InnoCare Pharma (Hong Kong Stock Exchange: 09969; Shanghai Stock Exchange: 688428) today announced that abstracts for two clinical studies of its internally developed novel BCL2 inhibitor, mesutoclax (ICP-248), have been published on the American Society of Clinical Oncology (ASCO) website. Among them, the study evaluating mesutoclax in myeloid malignancies has been selected for an oral presentation at this year’s ASCO Annual Meeting, while the study in B-cell malignancies will be presented as a poster.
The following data were just released on the ASCO website; updated results from the oral presentation will be disclosed on June 2, Central Time. The data demonstrate that mesutoclax exhibits outstanding efficacy and safety across various hematologic malignancies.
Oral presentation
Safety, Tolerability, and Efficacy of Mesutoclax (ICP-248) in Combination with Azacitidine in Myeloid Malignancies (Abstract #6506)
The study enrolled patients with myelodysplastic syndromes (MDS) and acute myeloid leukemia (AML). Data indicate that mesutoclax demonstrated favorable safety and efficacy in both MDS and AML treatment.
Among evaluable treatment-naïve MDS patients, the overall response rate (ORR) reached 100% according to the IWG 2006 criteria, with a complete remission rate (CR) of 20% and a marrow complete remission rate (marrow CR) of 80%. Under the IWG 2023 criteria, the composite complete remission rate (composite CR) was 70%, with 30% of patients achieving CR, despite most having received only one cycle of treatment.
Among evaluable treatment-naïve AML patients, the composite complete remission rate (cCR, including CR and CRi) was 85.7%. Of those achieving cCR, 86.7% tested negative for measurable residual disease (MRD) by flow cytometry.
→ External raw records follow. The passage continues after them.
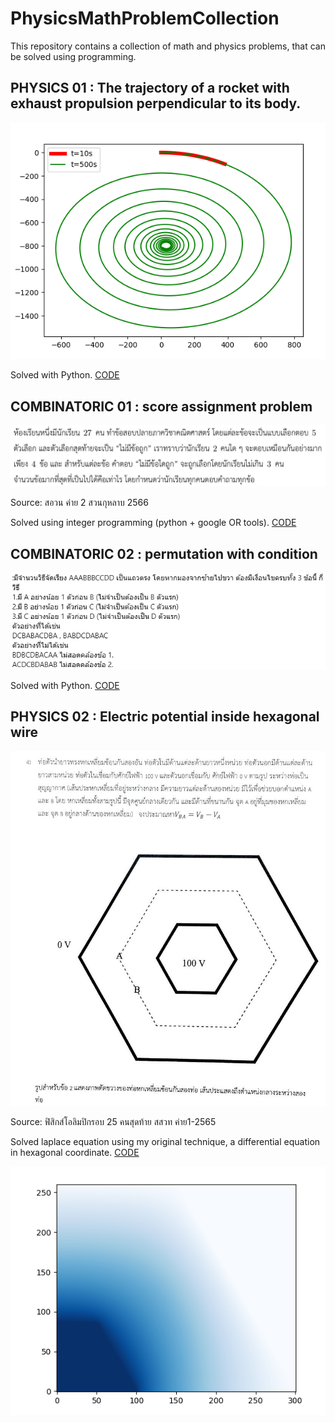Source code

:# PhysicsMathProblemCollection
This repository contains a collection of math and physics problems, that can be solved using programming.


## **PHYSICS 01** : The trajectory of a rocket with exhaust propulsion perpendicular to its body.

![alt text](/problem/phys01/phys01.png)

Solved with Python. [CODE](/problem/physics01)

## **COMBINATORIC 01** : score assignment problem

![alt text](/problem/combi02/c02.png)

Source: สอวน ค่าย 2 สวนกุหลาบ 2566

Solved using integer programming (python + google OR tools). [CODE](/problem/c02)

## **COMBINATORIC 02** : permutation with condition

![alt text](/problem/combi01/c01.png)

Solved with Python. [CODE](/problem/c01)

## **PHYSICS 02** : Electric potential inside hexagonal wire


![alt text](/problem/phys02/phys02.png)

Source: ฟิสิกส์โอลิมปิกรอบ 25 คนสุดท้าย สสวท ค่าย1-2565

Solved laplace equation using my original technique, a differential equation in hexagonal coordinate. [CODE](/problem/phys02)

![alt text](/problem/phys02/phys02_2.png)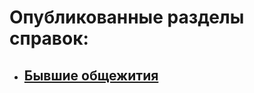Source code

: 


# Опубликованные разделы справок:
* ##  [Бывшие общежития](Алгоритмы%20работы/Бывшие%20общежития/Бывшие%20общежития.md)
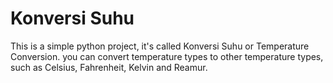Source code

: # Konversi Suhu
This is a simple python project, it's called Konversi Suhu or Temperature Conversion. you can convert temperature types to other temperature types, such as Celsius, Fahrenheit, Kelvin and Reamur.
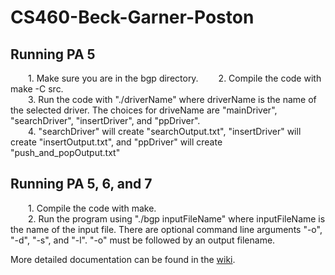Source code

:# CS460-Beck-Garner-Poston

## Running PA 5
&emsp;&emsp;1. Make sure you are in the bgp directory.
&emsp;&emsp;2. Compile the code with make -C src.\
&emsp;&emsp;3. Run the code with "./driverName" where driverName is the name of the selected driver. The choices for driveName are "mainDriver", "searchDriver", "insertDriver", and "ppDriver".\
&emsp;&emsp;4. "searchDriver" will create "searchOutput.txt", "insertDriver" will create "insertOutput.txt", and "ppDriver" will create "push_and_popOutput.txt"

## Running PA 5, 6, and 7
&emsp;&emsp;1. Compile the code with make.\
&emsp;&emsp;2. Run the program using "./bgp inputFileName" where inputFileName is the name of the input file. There are optional command line arguments "-o", "-d", "-s", and "-l". "-o" must be followed by an output filename.

More detailed documentation can be found in the [wiki](https://github.com/Price775/CS460-Beck-Garner-Poston/wiki).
According to the 2017 European LeukemiaNet (ELN) classification, the cCR rate in high-risk patients was 75%. The 3-month duration of response (DOR) rate was 91.7%, and the 6-month overall survival (OS) rate reached 94.1%.
In terms of safety, no dose-limiting toxicities (DLTs) or tumor lysis syndrome (TLS) were observed.
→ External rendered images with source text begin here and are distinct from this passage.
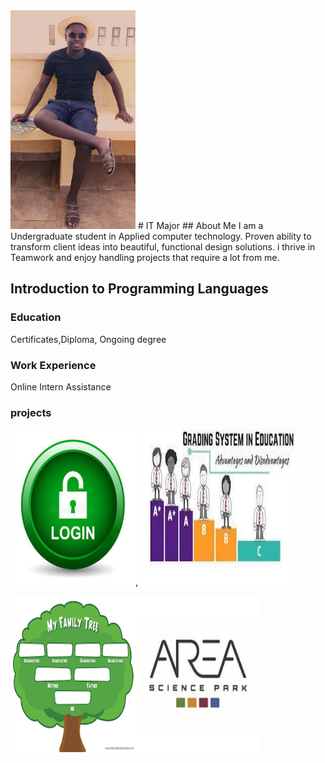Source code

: 
<img src="asset/202407.jpg" data-canonical-src="asset/202407.jpg" width="200" height="350" />
# IT Major
## About Me
I am a Undergraduate student in Applied computer technology. Proven ability to transform client ideas into beautiful, functional design solutions. 
i thrive in Teamwork and enjoy handling projects that require a lot from me.

## Introduction to Programming Languages

### Education
Certificates,Diploma, Ongoing degree

### Work Experience
Online Intern Assistance

### projects
 

[<img src="asset/login.jpg" data-canonical-src="asset/202407.jpg" width="200" height="250" />](asset/login/login.html),[<img src="asset/Grading.jpg" data-canonical-src="asset/202407.jpg" width="250" height="250" />](https://www.programiz.com/online-compiler/665zhaMHtowqv)



[<img src="asset/Familytree.png" data-canonical-src="asset/202407.jpg" width="200" height="250"/>](asset/Familytree.swinb)[<img src="asset/Area.jpg" data-canonical-src="asset/202407.jpg" width="200" height="250" />](asset/Shapearea.py)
Additional study data—including results from patients with relapsed/refractory AML (including those previously treated with and failed BCL2 inhibitors), hematologic recovery status, and data specific to the TP53-mutated population—will be further disclosed following the oral presentation at the ASCO Annual Meeting.
Poster Presentation
Efficacy and Safety of Mesutoclax (ICP-248) in Combination with Orelabrutinib in B-cell Malignancies: A Pooled Analysis (Abstract #7073)
The study enrolled patients with relapsed/refractory mantle cell lymphoma (MCL), relapsed/refractory marginal zone lymphoma (MZL), and treatment-naïve chronic lymphocytic leukemia/small lymphocytic lymphoma (CLL/SLL). Data show that the combination of mesutoclax and orelabrutinib demonstrated strong efficacy and safety across these B-cell malignancies, offering a promising new chemotherapy-free, all-oral regimen for patients with B-cell non-Hodgkin lymphomas.
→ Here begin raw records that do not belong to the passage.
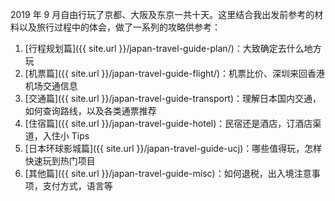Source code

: 2019 年 9 月自由行玩了京都、大阪及东京一共十天。这里结合我出发前参考的材料以及旅行过程中的体会，做了一系列的攻略供参考：

1. [行程规划篇]({{ site.url }}/japan-travel-guide-plan/)：大致确定去什么地方玩
2. [机票篇]({{ site.url }}/japan-travel-guide-flight/)：机票比价、深圳来回香港机场交通信息
3. [交通篇]({{ site.url }}/japan-travel-guide-transport)：理解日本国内交通，如何查询路线，以及各类通票推荐
4. [住宿篇]({{ site.url }}/japan-travel-guide-hotel)：民宿还是酒店，订酒店渠道，入住小 Tips
5. [日本环球影城篇]({{ site.url }}/japan-travel-guide-ucj)：哪些值得玩，怎样快速玩到热门项目
6. [其他篇]({{ site.url }}/japan-travel-guide-misc)：如何退税，出入境注意事项，支付方式，语言等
All treatment groups achieved a 100% overall response rate (ORR) and high complete response rates (CRR). Deep responses were observed in all patients receiving mesutoclax 125 mg in combination with orelabrutinib.
Among MCL and MZL patients who completed at least one efficacy assessment, the complete response rates (CRR) were 100% and 50%, respectively. The rate of undetectable minimal residual disease (uMRD) in peripheral blood (PB) was 38.5%.
In the treatment-naïve CLL/SLL cohort, 76.2% of patients had intermediate or high-risk TLS, and 14.3% harbored TP53 mutations or 17p deletion. Among CLL/SLL patients treated with mesutoclax 125 mg, the complete response rate (CRR) was 38.1%, and the peripheral blood undetectable minimal residual disease (uMRD) rate at week 36 reached 65%. The 12-month progression-free survival (PFS) rate for CLL/SLL patients was 100%.
The mesutoclax plus orelabrutinib regimen demonstrated favorable safety and tolerability across all treatment groups. No treatment-emergent adverse events (TEAEs) leading to discontinuation or death were reported, and no cases of tumor lysis syndrome (TLS) occurred.
Note:
1. The IWG criteria refer to the International Working Group criteria for response in myelodysplastic syndromes.
2. CRi refers to complete remission with incomplete hematologic recovery.